§ EXERCISE DIRECTIONS: Where does the string "find" occur in the records below? Copy every line that holds it.

§ THE DATA:
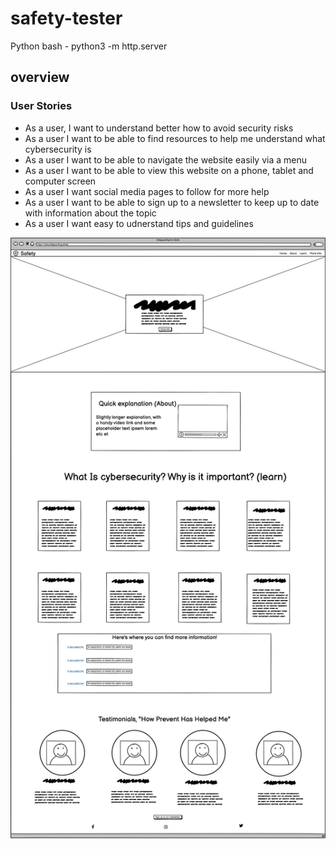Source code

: # safety-tester

Python bash - python3 -m http.server

## overview


### User Stories
* As a user, I want to understand better how to avoid security risks
* As a user I want to be able to find resources to help me understand what cybersecurity is 
* As a user I want to be able to navigate the website easily via a menu
* As a user I want to be able to view this website on a phone, tablet and computer screen
* As a user I want social media pages to follow for more help
* As a user I want to be able to sign up to a newsletter to keep up to date with information about the topic
* As a user I want easy to udnerstand tips and guidelines

![Wireframe](assets/images/New%20Wireframe%201%20copy.png)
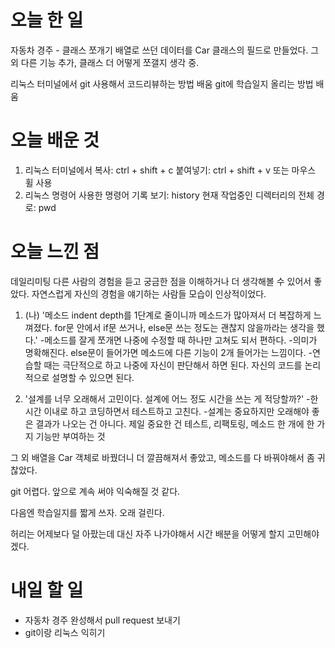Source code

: # 오늘 한 일
자동차 경주 - 클래스 쪼개기 
배열로 쓰던 데이터를 Car 클래스의 필드로 만들었다.
그 외 다른 기능 추가, 클래스 더 어떻게 쪼갤지 생각 중.

리눅스 터미널에서 git 사용해서 코드리뷰하는 방법 배움
git에 학습일지 올리는 방법 배움
 
# 오늘 배운 것
1. 리눅스 터미널에서
복사: ctrl + shift + c
붙여넣기: ctrl + shift + v
또는 마우스  휠 사용
2. 리눅스  명령어
사용한 명령어 기록 보기: history
현재 작업중인 디렉터리의 전체 경로: pwd

# 오늘 느낀 점
데일리미팅
다른 사람의 경험을 듣고 궁금한 점을 이해하거나 더 생각해볼 수 있어서 좋았다. 
자연스럽게 자신의 경험을 얘기하는 사람들 모습이 인상적이었다.
  
1. (나) '메소드 indent depth를 1단계로 줄이니까 메소드가 많아져서 더 복잡하게 느껴졌다. 
for문 안에서 if문 쓰거나, else문 쓰는 정도는 괜찮지 않을까라는 생각을 했다.' 
-메소드를 잘게 쪼개면 나중에 수정할 때 하나만 고쳐도 되서 편하다. 
-의미가 명확해진다. else문이 들어가면 메소드에 다른 기능이 2개 들어가는 느낌이다.
-연습할 때는 극단적으로 하고 나중에 자신이 판단해서 하면 된다. 자신의 코드를 논리적으로 설명할 수 있으면 된다.  

2. '설계를 너무 오래해서 고민이다. 설계에 어느 정도 시간을 쓰는 게 적당할까?'
-한 시간 이내로 하고 코딩하면서 테스트하고 고친다. 
-설계는 중요하지만 오래해야 좋은 결과가 나오는 건 아니다. 
제일 중요한 건  테스트, 리팩토링, 메소드 한 개에 한 가지 기능만 부여하는 것

그 외
배열을 Car 객체로 바꿨더니 더 깔끔해져서 좋았고, 메소드를 다 바꿔야해서 좀 귀찮았다.  

git 어렵다. 앞으로 계속 써야 익숙해질 것 같다. 

다음엔 학습일지를 짧게 쓰자. 오래 걸린다.

허리는 어제보다 덜 아팠는데 대신 자주 나가야해서 시간 배분을 어떻게 할지 고민해야겠다. 

# 내일 할 일
- 자동차 경주 완성해서 pull request 보내기
- git이랑 리눅스 익히기
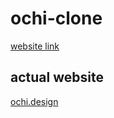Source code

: # ochi-clone
[website link](https://ochi-clone-by-kaushiksahu18.netlify.app)

## actual website
[ochi.design](https://ochi.design/)
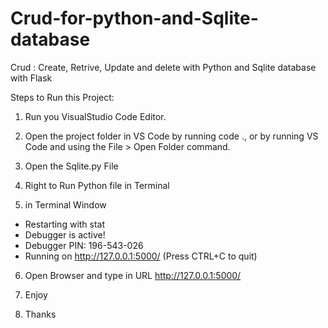 # Crud-for-python-and-Sqlite-database
Crud : Create, Retrive, Update and delete with Python and Sqlite database with Flask

Steps to Run this Project:

1. Run you VisualStudio Code Editor.

2. Open the project folder in VS Code by running code ., or by running VS Code and using the File > Open Folder command.

3. Open the Sqlite.py File

4. Right to Run Python file in Terminal

5. in Terminal Window 

 * Restarting with stat
 * Debugger is active!
 * Debugger PIN: 196-543-026
 * Running on http://127.0.0.1:5000/ (Press CTRL+C to quit)

6. Open Browser and type in URL http://127.0.0.1:5000/

7. Enjoy

8. Thanks
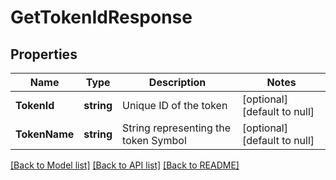 # GetTokenIdResponse

## Properties
Name | Type | Description | Notes
------------ | ------------- | ------------- | -------------
**TokenId** | **string** | Unique ID of the token | [optional] [default to null]
**TokenName** | **string** | String representing the token Symbol | [optional] [default to null]

[[Back to Model list]](../README.md#documentation-for-models) [[Back to API list]](../README.md#documentation-for-api-endpoints) [[Back to README]](../README.md)


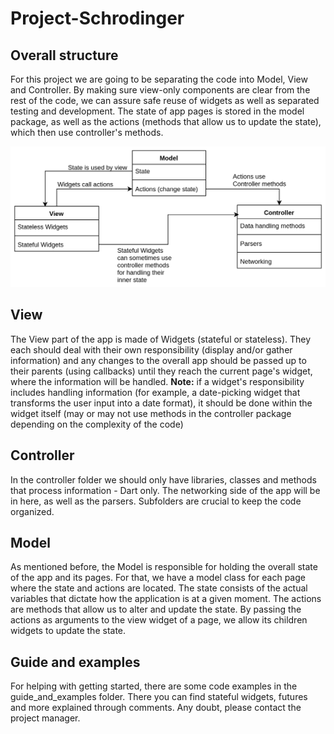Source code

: # Project-Schrodinger

## Overall structure

For this project we are going to be separating the code into Model, View and Controller.
By making sure view-only components are clear from the rest of the code, we can assure safe reuse of widgets as well as separated testing and development.
The state of app pages is stored in the model package, as well as the actions (methods that allow us to update the state), which then use controller's methods.

![MVC Scheme](readme-src/MVC.png "MVC Scheme")

## View

The View part of the app is made of Widgets (stateful or stateless). They each should deal with their own responsibility (display and/or gather information) and any changes to the overall app should be passed up to their parents (using callbacks) until they reach the current page's widget, where the information will be handled.
**Note:** if a widget's responsibility includes handling information (for example, a date-picking widget that transforms the user input into a date format), it should be done within the widget itself (may or may not use methods in the controller package depending on the complexity of the code)


## Controller

In the controller folder we should only have libraries, classes and methods that process information - Dart only.
The networking side of the app will be in here, as well as the parsers.
Subfolders are crucial to keep the code organized.

## Model
As mentioned before, the Model is responsible for holding the overall state of the app and its pages. For that, we have a model class for each page where the state and actions are located. The state consists of the actual variables that dictate how the application is at a given moment. The actions are methods that allow us to alter and update the state. By passing the actions as arguments to the view widget of a page, we allow its children widgets to update the state.

## Guide and examples
For helping with getting started, there are some code examples in the guide_and_examples folder. There you can find stateful widgets, futures and more explained through comments. Any doubt, please contact the project manager.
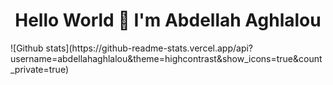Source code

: <h1 align="center">Hello World 👋 I'm Abdellah Aghlalou</h1>
![Github stats](https://github-readme-stats.vercel.app/api?username=abdellahaghlalou&theme=highcontrast&show_icons=true&count_private=true)
<!--
**abdellahaghlalou/abdellahaghlalou** is a ✨ _special_ ✨ repository because its `README.md` (this file) appears on your GitHub profile.

Here are some ideas to get you started:

- 🔭 I’m currently working on ...
- 🌱 I’m currently learning ...
- 👯 I’m looking to collaborate on ...
- 🤔 I’m looking for help with ...
- 💬 Ask me about ...
- 📫 How to reach me: ...
- 😄 Pronouns: ...
- ⚡ Fun fact: ...
-->
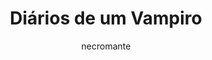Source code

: ---
layout: post
type: tvserie
title: Diários de um Vampiro
description: >-
  Elena tenta sobreviver entre os seres sobrenaturais que vivem em segredo. Ela se apaixona pelo misterioso Stefan, mas o retorno do seu irmão, Damon, ameaça essa paixão.
author: necromante
overview: >-
  Elena tenta sobreviver entre os seres sobrenaturais que vivem em segredo. Ela se apaixona pelo misterioso Stefan, mas o retorno do seu irmão, Damon, ameaça essa paixão.
poster_path: /b3vl6wV1W8PBezFfntKTrhrehCY.jpg
backdrop_path: /k7T9xRyzP41wBVNyNeLmh8Ch7gD.jpg
tmdb_id: 18165
imdb_id: tt1405406
runtime: 43m
release_date: 2009-09-10T00:00:00
genres:
  - Drama
  - Fantasia
  - Terror
  - Romance
casts:
  - Nina Dobrev
  - Paul Wesley
  - Ian Somerhalder
  - Candice King
  - Zach Roerig
  - Michael Trevino
crews:
  - Kevin Williamson
  - Julie Plec
trailer: BmVmhjjkN4E
certification: 14
adult: false
vote_average: 8.2
vote_count: 3361
qualitys:
  - 1080p
  - 720p
  - 480p
audios:
  - Português
  - Inglês
extensions:
  - mkv
  - mp4
seasons:
  - season_number: 1
    name: 1 temporada
    overview: >-
      Sinopse da temporada.
    air_date: 2020-09-03T00:00:00.000Z
    episodes:
      - episode_number: 1
        name: Nome do episódio
        overview: >-
          Sinopse do episódio.
        air_date: 2020-01-01T00:00:00.000Z
        vote_average: 9
        vote_count: 1258
        downloads:
          - quality: 1080p
            audio: Dual Àudio
            size: 5GB
            server: Diversos
            urls:
             - hostname: twitter.com
               url: https://twitter.com/
             - hostname: youtube.com
               url: https://youtube.com/
          - quality: 720p
            audio: Dual Àudio
            size: 3GB
            server: Diversos
            urls:
             - hostname: twitter.com
               url: https://twitter.com/
             - hostname: youtube.com
               url: https://youtube.com/
          - quality: 480p
            audio: Dual Àudio
            size: 400MB
            server: Diversos
            urls:
             - hostname: twitter.com
               url: https://twitter.com/
             - hostname: youtube.com
               url: https://youtube.com/
---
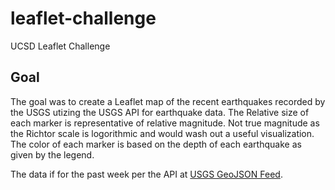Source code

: # leaflet-challenge
UCSD Leaflet Challenge

## Goal 
The goal was to create a Leaflet map of the recent earthquakes recorded by the USGS utizing the USGS API for
earthquake data. The Relative size of each marker is representative of relative magnitude. Not true magnitude 
as the Richtor scale is logorithmic and would wash out a useful visualization. The color of each marker is based 
on the depth of each earthquake as given by the legend.

The data if for the past week per the API at [USGS GeoJSON Feed](http://earthquake.usgs.gov/earthquakes/feed/v1.0/geojson.php).
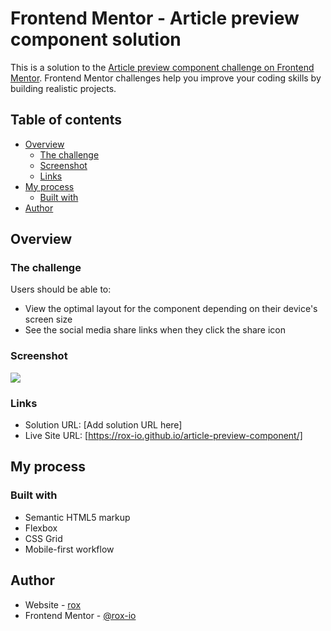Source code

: # Frontend Mentor - Article preview component solution

This is a solution to the [Article preview component challenge on Frontend Mentor](https://www.frontendmentor.io/challenges/article-preview-component-dYBN_pYFT). Frontend Mentor challenges help you improve your coding skills by building realistic projects. 


## Table of contents

- [Overview](#overview)
  - [The challenge](#the-challenge)
  - [Screenshot](#screenshot)
  - [Links](#links)
- [My process](#my-process)
  - [Built with](#built-with)
- [Author](#author)

## Overview

### The challenge

Users should be able to:

- View the optimal layout for the component depending on their device's screen size
- See the social media share links when they click the share icon

### Screenshot

![](./screenshot.jpg)


### Links

- Solution URL: [Add solution URL here]
- Live Site URL: [https://rox-io.github.io/article-preview-component/]


## My process

### Built with

- Semantic HTML5 markup
- Flexbox
- CSS Grid
- Mobile-first workflow


## Author

- Website - [rox](https://rox-io.github.io/article-preview-component/)
- Frontend Mentor - [@rox-io](https://www.frontendmentor.io/profile/rox-io)

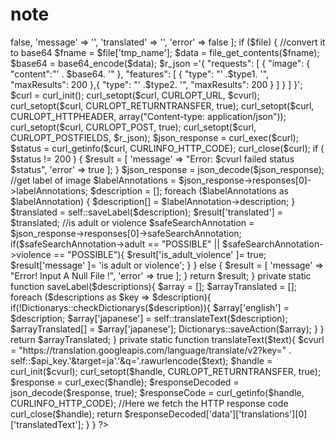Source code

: # note
<?php

class GoogleApis_Vision {
    private static $api_key = 'AIzaSyDxz6XUrbb3mhAUaIlUTV913j2WP-boAhY';

    public static function checkImageBeforeUpload($file){
        $cvurl = "https://vision.googleapis.com/v1/images:annotate?key=" . self::$api_key;
        $type1 = "SAFE_SEARCH_DETECTION";
        $type2 = "LABEL_DETECTION";
        $result = [
            'is_adult_violence' => false,
            'message' => '',
            'translated' => '',
            'error' => false
        ];

        if ($file) {
                //convert it to base64
                $fname = $file['tmp_name'];
                $data = file_get_contents($fname);
                $base64 = base64_encode($data);

                $r_json ='{
                    "requests": [
                        {
                          "image": {
                            "content":"' . $base64. '"
                          },
                          "features": [
                              {
                                "type": "' .$type1. '",
                                "maxResults": 200
                              },{
                                "type": "' .$type2. '",
                                "maxResults": 200
                              }
                          ]
                        }
                    ]
                }';

                $curl = curl_init();
                curl_setopt($curl, CURLOPT_URL, $cvurl);
                curl_setopt($curl, CURLOPT_RETURNTRANSFER, true);
                curl_setopt($curl, CURLOPT_HTTPHEADER, array("Content-type: application/json"));
                curl_setopt($curl, CURLOPT_POST, true);
                curl_setopt($curl, CURLOPT_POSTFIELDS, $r_json);
                $json_response = curl_exec($curl);
                $status = curl_getinfo($curl, CURLINFO_HTTP_CODE);
                curl_close($curl);

                if ( $status != 200 ) {
                    $result = [
                        'message' => "Error: $cvurl failed status $status",
                        'error' => true
                    ];
                }
                $json_response = json_decode($json_response);
                //get label of image
                $labelAnnotations = $json_response->responses[0]->labelAnnotations;
                $description = [];
                foreach ($labelAnnotations as $labelAnnotation) {
                    $description[] =  $labelAnnotation->description;
                }
                $translated = self::saveLabel($description);
                $result['translated'] = $translated;
                //is adult or violence
                $safeSearchAnnotation = $json_response->responses[0]->safeSearchAnnotation;
                if($safeSearchAnnotation->adult == "POSSIBLE" || $safeSearchAnnotation->violence == "POSSIBLE"){
                    $result['is_adult_violence' ]= true;
                    $result['message' ]= 'is adult or violence';
                }
            }
            else {
                $result = [
                    'message' => "Error! Input A Null File !",
                    'error' => true
                ];
            }
        return $result;
    }
    private static function saveLabel($descriptions){
        $array = [];
        $arrayTranslated = [];
        foreach ($descriptions as $key => $description){
            if(!Dictionarys::checkDictionarys($description)){
                $array['english'] =  $description;
                $array['japanese'] =  self::translateText($description);
                $arrayTranslated[] = $array['japanese'];
                Dictionarys::saveAction($array);
            }
        }
        return $arrayTranslated;
    }
    private static function translateText($text){
        $cvurl = "https://translation.googleapis.com/language/translate/v2?key=" . self::$api_key.'&target=ja'.'&q='.rawurlencode($text);
        $handle = curl_init($cvurl);
        curl_setopt($handle, CURLOPT_RETURNTRANSFER, true);
        $response = curl_exec($handle);
        $responseDecoded = json_decode($response, true);
        $responseCode = curl_getinfo($handle, CURLINFO_HTTP_CODE);      //Here we fetch the HTTP response code
        curl_close($handle);
        return $responseDecoded['data']['translations'][0]['translatedText'];
    }

}

?>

§ EXERCISE SOLUTION:
* As a user I want to be able to find resources to help me understand what cybersecurity is 
For helping with getting started, there are some code examples in the guide_and_examples folder. There you can find stateful widgets, futures and more explained through comments. Any doubt, please contact the project manager.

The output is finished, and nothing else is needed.